Boulder is laid back by New York standards, with office rents alone coasting at barely a fifth of what a comparable fund might pay for a Midtown Manhattan address. The entrepreneurial community is small but extremely open and cooperative.

As part of that community, Avaraipa can not only stay in close touch with its holdings but nudge management toward mutually beneficial cross-cooperation. The synergies may be strategic or mundane – portfolio companies have been known to recommend hires as well as share sales contacts – and since founders come into the fund proper through share swaps, all have a vested interest in each other’s success.

With incubators and academic facilities densely packed throughout the territory, Fenwick-Smith has ample opportunities to review without leaving his backyard.

“Doubters ask whether you’re giving up returns or whether there are enough VC-grade companies in Colorado,” he explains. “The only thing that question proves is that you don’t know Colorado.”

Translating High Altitude to High Impact

If anything, the Aravaipa team has been relentlessly discriminating in order to acquire only the best of what the Rocky Mountain technology community has to offer.

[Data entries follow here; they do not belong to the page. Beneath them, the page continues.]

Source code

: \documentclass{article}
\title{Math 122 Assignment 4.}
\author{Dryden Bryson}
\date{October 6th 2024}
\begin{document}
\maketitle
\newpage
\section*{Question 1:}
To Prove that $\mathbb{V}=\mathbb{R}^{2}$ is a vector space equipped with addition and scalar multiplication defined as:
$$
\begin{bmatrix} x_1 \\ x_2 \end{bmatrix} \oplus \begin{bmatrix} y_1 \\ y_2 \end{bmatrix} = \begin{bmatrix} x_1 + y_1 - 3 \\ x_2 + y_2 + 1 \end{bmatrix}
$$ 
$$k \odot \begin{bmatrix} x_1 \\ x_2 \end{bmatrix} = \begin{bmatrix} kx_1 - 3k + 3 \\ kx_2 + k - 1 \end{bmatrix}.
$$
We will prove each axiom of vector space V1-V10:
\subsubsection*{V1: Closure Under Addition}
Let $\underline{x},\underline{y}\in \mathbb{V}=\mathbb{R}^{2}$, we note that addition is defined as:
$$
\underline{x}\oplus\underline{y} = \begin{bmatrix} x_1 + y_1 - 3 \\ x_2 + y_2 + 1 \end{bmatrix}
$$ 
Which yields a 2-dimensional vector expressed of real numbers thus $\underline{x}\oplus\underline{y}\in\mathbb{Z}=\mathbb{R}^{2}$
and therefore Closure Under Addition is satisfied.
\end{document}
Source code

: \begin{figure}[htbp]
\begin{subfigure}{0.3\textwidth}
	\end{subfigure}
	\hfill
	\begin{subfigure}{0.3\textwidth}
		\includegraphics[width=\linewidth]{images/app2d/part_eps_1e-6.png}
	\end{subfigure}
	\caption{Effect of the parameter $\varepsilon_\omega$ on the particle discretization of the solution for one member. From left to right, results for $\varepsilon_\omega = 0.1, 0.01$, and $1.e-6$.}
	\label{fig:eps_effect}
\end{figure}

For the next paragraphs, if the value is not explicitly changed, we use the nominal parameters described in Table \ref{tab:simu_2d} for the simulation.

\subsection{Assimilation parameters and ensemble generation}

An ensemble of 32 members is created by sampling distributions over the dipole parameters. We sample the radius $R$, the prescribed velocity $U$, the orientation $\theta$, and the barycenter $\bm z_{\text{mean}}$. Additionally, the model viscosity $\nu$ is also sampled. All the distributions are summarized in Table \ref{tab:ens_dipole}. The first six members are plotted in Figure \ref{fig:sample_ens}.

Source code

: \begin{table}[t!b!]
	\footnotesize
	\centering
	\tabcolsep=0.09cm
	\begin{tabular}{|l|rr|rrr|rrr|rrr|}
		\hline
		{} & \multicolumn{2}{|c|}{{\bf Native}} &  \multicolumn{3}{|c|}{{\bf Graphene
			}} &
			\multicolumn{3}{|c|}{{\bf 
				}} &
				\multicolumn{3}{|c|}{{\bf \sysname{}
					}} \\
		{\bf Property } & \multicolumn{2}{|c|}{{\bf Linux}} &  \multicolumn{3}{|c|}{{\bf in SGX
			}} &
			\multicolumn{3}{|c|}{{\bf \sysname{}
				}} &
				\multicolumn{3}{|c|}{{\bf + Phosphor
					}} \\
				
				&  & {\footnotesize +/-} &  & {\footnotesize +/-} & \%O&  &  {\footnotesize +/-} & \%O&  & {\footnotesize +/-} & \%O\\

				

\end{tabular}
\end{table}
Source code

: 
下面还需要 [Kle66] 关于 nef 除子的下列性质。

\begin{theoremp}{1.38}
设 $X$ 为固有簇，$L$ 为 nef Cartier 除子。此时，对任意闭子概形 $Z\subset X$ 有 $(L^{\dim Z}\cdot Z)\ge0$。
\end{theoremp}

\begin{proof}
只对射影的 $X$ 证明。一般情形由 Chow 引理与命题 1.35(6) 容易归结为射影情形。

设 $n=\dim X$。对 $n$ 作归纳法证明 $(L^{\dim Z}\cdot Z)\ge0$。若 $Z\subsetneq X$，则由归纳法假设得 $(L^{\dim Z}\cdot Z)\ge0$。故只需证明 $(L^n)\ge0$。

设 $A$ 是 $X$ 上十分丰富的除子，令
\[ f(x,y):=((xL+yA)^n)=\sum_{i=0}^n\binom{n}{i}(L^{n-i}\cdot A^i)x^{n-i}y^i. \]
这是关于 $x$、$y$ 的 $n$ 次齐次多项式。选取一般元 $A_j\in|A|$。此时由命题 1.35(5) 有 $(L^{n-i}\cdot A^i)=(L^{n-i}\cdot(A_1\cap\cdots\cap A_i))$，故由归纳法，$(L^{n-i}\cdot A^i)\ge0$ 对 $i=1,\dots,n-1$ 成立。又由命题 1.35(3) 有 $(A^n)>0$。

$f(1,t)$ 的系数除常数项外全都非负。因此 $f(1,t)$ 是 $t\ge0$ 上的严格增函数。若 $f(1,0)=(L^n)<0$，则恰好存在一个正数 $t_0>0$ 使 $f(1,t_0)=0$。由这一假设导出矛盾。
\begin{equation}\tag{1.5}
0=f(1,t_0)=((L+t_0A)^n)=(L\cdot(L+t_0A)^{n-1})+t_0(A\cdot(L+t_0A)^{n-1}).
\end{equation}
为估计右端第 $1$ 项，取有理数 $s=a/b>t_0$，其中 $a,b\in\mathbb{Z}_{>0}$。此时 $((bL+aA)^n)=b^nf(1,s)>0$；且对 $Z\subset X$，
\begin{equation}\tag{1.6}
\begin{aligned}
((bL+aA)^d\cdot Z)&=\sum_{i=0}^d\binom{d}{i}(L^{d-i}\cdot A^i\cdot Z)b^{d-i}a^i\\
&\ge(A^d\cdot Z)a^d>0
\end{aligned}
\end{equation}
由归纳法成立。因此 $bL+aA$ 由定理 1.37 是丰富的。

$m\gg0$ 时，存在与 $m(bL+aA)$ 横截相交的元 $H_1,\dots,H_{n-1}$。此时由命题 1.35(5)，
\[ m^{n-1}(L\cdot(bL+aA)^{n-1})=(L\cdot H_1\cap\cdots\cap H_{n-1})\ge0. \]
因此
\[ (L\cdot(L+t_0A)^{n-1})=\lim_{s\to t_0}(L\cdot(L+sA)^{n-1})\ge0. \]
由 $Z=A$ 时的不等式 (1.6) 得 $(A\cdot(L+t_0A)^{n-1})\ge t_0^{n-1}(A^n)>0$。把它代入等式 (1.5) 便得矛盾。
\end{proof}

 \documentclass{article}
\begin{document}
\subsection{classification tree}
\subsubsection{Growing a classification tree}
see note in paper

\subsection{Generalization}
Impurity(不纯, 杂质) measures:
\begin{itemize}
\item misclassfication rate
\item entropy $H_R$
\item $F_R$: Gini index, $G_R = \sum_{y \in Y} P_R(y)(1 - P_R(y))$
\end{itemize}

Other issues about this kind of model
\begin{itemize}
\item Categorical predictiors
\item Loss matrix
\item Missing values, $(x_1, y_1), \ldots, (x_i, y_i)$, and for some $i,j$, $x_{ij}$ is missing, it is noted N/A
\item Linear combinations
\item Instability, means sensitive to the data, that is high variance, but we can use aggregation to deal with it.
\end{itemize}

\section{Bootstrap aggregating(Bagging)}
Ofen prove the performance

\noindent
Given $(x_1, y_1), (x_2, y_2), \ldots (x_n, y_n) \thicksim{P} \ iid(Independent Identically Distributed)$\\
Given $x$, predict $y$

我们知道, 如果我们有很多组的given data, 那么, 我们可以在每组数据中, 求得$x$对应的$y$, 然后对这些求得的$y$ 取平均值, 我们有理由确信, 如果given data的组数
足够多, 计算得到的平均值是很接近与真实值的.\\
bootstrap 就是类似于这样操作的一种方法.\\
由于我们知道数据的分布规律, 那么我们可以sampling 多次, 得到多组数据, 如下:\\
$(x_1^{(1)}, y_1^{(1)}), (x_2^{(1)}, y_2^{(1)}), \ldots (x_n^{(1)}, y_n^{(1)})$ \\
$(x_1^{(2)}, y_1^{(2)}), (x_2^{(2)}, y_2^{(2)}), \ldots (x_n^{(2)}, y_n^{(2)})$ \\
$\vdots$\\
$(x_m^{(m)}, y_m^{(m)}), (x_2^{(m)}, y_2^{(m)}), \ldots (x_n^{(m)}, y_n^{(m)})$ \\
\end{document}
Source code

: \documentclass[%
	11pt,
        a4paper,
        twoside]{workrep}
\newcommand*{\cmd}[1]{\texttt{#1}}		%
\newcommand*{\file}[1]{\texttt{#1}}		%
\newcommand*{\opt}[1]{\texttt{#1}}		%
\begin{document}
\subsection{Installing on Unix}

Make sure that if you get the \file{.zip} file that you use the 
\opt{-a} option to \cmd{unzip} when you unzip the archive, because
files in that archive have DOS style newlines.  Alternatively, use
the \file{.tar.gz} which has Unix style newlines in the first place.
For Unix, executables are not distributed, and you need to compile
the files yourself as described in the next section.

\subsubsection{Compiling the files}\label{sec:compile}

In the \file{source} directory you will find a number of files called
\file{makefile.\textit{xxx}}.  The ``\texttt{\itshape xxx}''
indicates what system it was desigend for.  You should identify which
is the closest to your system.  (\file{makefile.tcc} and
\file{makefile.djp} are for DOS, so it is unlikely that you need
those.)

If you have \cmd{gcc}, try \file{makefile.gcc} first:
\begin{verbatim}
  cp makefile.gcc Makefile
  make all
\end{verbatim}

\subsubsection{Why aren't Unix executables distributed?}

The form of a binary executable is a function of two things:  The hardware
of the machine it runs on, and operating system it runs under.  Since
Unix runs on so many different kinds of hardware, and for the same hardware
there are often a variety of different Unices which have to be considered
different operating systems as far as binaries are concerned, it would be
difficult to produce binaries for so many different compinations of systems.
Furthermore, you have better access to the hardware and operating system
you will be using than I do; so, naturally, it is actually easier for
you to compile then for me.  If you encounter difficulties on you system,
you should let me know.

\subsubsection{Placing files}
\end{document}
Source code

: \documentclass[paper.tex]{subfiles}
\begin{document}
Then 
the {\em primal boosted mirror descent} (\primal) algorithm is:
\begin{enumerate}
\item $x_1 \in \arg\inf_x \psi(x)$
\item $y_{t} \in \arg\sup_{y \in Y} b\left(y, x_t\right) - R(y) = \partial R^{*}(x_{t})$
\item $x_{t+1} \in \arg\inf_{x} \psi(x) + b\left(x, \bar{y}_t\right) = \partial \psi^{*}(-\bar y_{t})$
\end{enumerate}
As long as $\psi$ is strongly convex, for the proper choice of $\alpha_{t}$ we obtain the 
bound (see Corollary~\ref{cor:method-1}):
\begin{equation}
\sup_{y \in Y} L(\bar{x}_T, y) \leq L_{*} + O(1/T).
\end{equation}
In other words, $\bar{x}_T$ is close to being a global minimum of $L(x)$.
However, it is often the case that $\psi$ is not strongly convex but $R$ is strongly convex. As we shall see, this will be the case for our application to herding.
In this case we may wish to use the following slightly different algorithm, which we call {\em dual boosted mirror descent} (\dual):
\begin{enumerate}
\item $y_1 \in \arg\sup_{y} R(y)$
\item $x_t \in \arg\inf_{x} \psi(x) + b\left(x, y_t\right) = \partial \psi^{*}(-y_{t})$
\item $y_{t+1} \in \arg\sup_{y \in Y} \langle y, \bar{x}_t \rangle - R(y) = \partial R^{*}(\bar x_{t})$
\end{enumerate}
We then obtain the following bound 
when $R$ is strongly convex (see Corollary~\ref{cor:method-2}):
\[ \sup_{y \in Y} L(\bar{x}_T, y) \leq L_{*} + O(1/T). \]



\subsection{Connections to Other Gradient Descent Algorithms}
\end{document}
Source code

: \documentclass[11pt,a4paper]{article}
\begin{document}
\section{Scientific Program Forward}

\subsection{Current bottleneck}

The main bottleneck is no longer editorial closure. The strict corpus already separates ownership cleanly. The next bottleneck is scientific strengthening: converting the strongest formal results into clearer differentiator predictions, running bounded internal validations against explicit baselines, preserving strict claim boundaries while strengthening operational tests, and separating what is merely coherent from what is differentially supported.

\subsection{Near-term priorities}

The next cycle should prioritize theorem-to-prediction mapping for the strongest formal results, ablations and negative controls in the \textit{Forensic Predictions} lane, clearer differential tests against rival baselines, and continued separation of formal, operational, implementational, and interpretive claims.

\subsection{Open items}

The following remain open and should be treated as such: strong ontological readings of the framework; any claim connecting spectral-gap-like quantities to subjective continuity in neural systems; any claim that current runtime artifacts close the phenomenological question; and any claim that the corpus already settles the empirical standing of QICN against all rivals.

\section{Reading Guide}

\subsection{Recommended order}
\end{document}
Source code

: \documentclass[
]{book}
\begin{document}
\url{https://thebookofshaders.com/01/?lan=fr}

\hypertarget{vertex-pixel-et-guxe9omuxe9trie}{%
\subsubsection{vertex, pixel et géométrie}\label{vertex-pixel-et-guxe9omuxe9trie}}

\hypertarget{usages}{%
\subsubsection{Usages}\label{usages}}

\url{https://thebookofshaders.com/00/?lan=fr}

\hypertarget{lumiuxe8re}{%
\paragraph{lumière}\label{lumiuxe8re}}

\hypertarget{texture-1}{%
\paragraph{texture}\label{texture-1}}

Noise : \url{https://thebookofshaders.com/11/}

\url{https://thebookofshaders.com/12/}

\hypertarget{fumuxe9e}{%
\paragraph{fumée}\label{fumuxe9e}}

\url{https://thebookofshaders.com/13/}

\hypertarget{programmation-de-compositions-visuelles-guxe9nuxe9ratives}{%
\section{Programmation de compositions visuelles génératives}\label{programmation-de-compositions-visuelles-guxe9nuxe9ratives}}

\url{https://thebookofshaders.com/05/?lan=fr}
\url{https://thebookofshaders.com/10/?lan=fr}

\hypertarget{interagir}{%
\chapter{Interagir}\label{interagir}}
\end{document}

Over the last five years, the fund has only taken a position on nine companies – eight in the clean space and a legacy investment inherited from a predecessor – but eight of the nine have thrived.

Fenwick-Smith considers that a strong validation in an industry where traditionally 98% of venture-backed starts never see a public exit and even mezzanine funding has been scant in the post-Solyndra chill.

“The difference is that we were never looking for disruptive home runs on every investment,” he says. “We simply want to build companies that can generate real social and environmental impact and generate annual sales of $20 million to $100 million along the way.”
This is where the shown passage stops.